# Glossary for Lesson 20: Factor Theorem

### Higher-Order Polynomial Function

A polynomial function is any function that is defined by a polynomial expression.  The term higher-order polynomial generally refers to a polynomial of degree 3 or higher.  Examples of higher-order polynomial functions include the following: y=x^7 y=-x^3+4x^2+x-8 y=3x^6-8x^2+5 The graphs of polynomial functions are continuous and smooth.

A quadratic function is a polynomial function of degree 2, also known as a second degree polynomial.  It can be written in the form f(x)=ax^2+bx+c , where a , b , and c are constants.  The simplest quadratic function is f(x)=x^2 .

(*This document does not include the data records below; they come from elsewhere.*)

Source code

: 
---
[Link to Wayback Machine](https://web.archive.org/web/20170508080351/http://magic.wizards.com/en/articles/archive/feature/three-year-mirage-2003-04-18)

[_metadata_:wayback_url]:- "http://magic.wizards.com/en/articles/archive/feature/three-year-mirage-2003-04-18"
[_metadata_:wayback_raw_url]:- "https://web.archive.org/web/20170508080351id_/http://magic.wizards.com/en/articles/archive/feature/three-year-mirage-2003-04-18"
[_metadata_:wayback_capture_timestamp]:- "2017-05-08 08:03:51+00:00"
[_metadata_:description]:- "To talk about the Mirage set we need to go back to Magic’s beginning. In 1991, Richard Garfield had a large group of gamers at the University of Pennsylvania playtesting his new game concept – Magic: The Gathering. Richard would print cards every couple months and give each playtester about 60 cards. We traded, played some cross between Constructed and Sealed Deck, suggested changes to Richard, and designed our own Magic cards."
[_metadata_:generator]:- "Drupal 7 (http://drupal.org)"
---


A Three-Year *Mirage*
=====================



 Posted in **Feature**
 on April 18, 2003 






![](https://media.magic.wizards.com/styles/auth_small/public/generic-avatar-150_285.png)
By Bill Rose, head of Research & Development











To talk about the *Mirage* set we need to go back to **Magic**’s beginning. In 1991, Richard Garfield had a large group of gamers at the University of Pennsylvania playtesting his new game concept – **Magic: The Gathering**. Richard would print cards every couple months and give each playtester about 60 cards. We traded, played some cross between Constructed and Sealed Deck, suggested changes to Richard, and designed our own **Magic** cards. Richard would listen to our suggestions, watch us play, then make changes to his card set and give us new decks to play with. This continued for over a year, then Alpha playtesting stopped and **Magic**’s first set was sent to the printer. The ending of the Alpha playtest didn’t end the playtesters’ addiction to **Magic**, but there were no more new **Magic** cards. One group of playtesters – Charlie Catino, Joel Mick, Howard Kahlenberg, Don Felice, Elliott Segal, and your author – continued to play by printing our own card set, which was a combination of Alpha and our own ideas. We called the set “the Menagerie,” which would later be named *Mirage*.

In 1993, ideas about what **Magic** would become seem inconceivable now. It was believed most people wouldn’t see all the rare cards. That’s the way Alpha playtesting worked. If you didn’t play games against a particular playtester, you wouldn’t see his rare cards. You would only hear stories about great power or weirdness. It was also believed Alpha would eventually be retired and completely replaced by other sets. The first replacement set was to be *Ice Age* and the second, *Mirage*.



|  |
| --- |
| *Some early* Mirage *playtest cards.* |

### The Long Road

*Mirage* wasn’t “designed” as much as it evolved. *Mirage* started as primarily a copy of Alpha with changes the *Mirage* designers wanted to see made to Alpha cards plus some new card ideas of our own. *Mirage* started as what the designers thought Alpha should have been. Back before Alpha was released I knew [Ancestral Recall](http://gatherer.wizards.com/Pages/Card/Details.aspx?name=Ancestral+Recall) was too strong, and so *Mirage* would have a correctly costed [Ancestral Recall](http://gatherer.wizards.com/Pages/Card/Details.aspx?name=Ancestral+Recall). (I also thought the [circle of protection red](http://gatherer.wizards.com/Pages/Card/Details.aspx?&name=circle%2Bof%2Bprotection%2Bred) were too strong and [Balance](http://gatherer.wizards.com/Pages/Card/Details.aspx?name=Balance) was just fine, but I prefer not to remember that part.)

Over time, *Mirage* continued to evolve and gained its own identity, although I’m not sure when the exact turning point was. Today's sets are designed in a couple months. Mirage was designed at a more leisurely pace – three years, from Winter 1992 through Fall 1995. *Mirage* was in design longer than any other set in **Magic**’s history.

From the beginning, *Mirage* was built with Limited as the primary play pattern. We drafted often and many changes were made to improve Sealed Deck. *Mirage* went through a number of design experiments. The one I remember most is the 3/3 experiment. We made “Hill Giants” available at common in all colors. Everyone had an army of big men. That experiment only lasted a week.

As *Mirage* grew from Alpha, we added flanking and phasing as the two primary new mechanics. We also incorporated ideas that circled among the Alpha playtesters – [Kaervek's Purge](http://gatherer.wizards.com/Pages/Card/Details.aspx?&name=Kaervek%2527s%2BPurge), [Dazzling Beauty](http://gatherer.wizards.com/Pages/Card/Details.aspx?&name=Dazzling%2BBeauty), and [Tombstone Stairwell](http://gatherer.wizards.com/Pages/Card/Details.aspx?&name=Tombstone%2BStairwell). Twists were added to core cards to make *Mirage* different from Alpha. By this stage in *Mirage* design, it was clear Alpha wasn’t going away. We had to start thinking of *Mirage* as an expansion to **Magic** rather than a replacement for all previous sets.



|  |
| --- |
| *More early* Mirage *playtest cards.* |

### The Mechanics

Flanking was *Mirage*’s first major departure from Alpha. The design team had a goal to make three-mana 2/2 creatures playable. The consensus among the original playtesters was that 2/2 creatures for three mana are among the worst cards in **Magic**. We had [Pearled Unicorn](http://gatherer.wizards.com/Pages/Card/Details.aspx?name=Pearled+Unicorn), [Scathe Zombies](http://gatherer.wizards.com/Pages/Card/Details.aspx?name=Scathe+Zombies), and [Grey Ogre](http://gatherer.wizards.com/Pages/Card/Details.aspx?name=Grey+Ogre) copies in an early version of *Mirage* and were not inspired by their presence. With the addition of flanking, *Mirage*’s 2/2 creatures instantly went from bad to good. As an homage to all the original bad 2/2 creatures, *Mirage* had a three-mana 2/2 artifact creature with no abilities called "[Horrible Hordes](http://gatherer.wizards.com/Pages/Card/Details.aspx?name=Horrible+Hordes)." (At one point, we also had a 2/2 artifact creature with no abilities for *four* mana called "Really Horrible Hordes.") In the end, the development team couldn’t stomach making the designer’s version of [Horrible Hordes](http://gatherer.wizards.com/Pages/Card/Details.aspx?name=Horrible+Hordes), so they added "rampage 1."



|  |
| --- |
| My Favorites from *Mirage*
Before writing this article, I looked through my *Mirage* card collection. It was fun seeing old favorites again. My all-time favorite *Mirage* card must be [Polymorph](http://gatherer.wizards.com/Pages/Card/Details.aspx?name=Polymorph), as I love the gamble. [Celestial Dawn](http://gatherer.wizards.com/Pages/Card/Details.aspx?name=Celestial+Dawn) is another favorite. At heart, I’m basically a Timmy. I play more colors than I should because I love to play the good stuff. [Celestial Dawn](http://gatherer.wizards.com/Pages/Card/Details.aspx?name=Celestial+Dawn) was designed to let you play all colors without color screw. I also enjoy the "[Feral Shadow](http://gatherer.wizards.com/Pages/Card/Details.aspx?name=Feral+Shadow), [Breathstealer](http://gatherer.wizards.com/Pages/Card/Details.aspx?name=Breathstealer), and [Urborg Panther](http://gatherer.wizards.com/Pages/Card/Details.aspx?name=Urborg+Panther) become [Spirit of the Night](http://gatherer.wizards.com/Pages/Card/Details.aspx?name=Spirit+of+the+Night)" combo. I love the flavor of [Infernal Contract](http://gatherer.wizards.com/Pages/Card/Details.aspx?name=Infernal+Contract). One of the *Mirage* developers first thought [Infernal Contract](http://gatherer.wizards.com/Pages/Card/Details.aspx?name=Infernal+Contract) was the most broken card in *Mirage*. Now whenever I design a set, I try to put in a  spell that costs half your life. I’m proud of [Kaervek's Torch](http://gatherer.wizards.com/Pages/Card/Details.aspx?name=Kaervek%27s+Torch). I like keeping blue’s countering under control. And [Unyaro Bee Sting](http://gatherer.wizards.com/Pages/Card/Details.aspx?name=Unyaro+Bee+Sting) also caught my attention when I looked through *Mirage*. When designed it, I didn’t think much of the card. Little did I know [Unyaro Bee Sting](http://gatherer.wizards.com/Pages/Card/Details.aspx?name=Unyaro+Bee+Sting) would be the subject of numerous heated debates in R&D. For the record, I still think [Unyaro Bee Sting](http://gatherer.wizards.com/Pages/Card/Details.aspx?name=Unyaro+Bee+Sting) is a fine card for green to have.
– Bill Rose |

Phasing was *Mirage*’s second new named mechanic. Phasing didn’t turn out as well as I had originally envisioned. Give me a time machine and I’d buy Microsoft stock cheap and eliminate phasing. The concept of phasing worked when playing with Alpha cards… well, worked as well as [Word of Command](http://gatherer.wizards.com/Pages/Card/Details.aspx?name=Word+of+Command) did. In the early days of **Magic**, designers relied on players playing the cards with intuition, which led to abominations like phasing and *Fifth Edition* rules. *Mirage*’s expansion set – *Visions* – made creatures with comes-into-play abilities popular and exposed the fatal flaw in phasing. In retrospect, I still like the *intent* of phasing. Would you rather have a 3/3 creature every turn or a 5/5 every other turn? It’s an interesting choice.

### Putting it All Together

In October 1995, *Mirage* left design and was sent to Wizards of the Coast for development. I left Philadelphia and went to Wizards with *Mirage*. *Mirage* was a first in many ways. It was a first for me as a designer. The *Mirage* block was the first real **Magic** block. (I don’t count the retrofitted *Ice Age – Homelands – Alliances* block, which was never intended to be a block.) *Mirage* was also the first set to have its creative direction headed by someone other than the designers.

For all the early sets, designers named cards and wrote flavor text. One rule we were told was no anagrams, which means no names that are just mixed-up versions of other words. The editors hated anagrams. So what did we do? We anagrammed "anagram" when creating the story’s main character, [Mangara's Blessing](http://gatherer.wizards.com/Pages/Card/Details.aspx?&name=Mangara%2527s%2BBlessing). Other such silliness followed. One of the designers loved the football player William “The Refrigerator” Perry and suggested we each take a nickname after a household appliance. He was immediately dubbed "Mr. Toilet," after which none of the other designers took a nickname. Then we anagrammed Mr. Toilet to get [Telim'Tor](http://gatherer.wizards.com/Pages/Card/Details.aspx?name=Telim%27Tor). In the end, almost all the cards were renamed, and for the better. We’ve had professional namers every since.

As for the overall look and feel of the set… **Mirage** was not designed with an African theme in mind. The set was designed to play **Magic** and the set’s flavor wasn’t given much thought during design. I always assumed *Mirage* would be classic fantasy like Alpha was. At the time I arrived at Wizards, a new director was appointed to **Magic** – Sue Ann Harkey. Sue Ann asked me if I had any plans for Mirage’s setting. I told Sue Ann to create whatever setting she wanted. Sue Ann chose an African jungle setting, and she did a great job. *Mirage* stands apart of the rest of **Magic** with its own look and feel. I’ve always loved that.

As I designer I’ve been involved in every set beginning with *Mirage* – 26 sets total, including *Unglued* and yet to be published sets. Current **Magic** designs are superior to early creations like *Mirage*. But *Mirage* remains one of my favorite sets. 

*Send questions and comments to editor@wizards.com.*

### Left- and Right-Hand Behavior

The left-hand behavior of a function tells us what happens to the value of the function as x tends toward -\inf , way to the left side of the graph. The right-hand behavior of a function tells us what happens to the value of the function as x tends toward \inf , way to the right side of the graph. We can also refer to the right- and left-hand behavior of a graph as its end behavior, since we’re trying to find out what is happening to the ends of the graph. For a polynomial function, as long as it is of degree 1 or greater, the end behavior on either side will either consist of the function rising way up high (approaching \inf ) or falling way down low (approaching -\inf ).